──────── DATASET

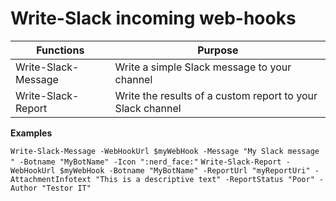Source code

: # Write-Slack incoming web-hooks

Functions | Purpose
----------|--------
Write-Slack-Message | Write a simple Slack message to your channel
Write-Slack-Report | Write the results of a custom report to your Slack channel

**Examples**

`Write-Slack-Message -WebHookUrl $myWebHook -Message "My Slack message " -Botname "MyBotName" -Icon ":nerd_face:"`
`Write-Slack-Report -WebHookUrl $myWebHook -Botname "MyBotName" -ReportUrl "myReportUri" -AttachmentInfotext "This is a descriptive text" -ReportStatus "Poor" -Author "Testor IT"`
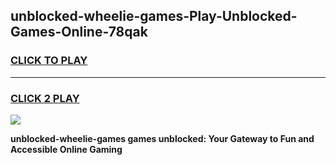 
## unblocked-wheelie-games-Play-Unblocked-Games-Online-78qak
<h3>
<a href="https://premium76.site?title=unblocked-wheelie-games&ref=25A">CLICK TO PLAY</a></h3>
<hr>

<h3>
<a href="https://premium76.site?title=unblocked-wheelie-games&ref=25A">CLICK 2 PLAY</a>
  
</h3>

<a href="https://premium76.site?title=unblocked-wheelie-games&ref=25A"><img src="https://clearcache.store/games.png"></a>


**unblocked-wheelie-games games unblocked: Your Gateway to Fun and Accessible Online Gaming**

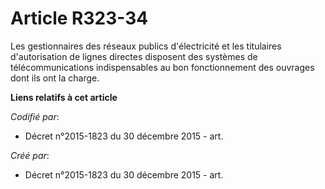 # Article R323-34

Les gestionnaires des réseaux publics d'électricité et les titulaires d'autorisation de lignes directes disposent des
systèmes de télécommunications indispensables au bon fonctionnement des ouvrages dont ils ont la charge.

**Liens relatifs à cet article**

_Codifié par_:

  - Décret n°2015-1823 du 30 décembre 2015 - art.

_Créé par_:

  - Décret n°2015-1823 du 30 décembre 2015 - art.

────────────────

PROBLEM →
Give back all of the entries verbatim, but without pictures.

WRITTEN RESPONSE →
Source code

: # Write-Slack incoming web-hooks

Functions | Purpose
----------|--------
Write-Slack-Message | Write a simple Slack message to your channel
Write-Slack-Report | Write the results of a custom report to your Slack channel

**Examples**

`Write-Slack-Message -WebHookUrl $myWebHook -Message "My Slack message " -Botname "MyBotName" -Icon ":nerd_face:"`
`Write-Slack-Report -WebHookUrl $myWebHook -Botname "MyBotName" -ReportUrl "myReportUri" -AttachmentInfotext "This is a descriptive text" -ReportStatus "Poor" -Author "Testor IT"`
## unblocked-wheelie-games-Play-Unblocked-Games-Online-78qak
<h3>
<a href="https://premium76.site?title=unblocked-wheelie-games&ref=25A">CLICK TO PLAY</a></h3>
<hr>

<h3>
<a href="https://premium76.site?title=unblocked-wheelie-games&ref=25A">CLICK 2 PLAY</a>
  
</h3>

<a href="https://premium76.site?title=unblocked-wheelie-games&ref=25A"><img src="https://clearcache.store/games.png"></a>


**unblocked-wheelie-games games unblocked: Your Gateway to Fun and Accessible Online Gaming**

 # Article R323-34

Les gestionnaires des réseaux publics d'électricité et les titulaires d'autorisation de lignes directes disposent des
systèmes de télécommunications indispensables au bon fonctionnement des ouvrages dont ils ont la charge.

**Liens relatifs à cet article**

_Codifié par_:

  - Décret n°2015-1823 du 30 décembre 2015 - art.

_Créé par_:

  - Décret n°2015-1823 du 30 décembre 2015 - art.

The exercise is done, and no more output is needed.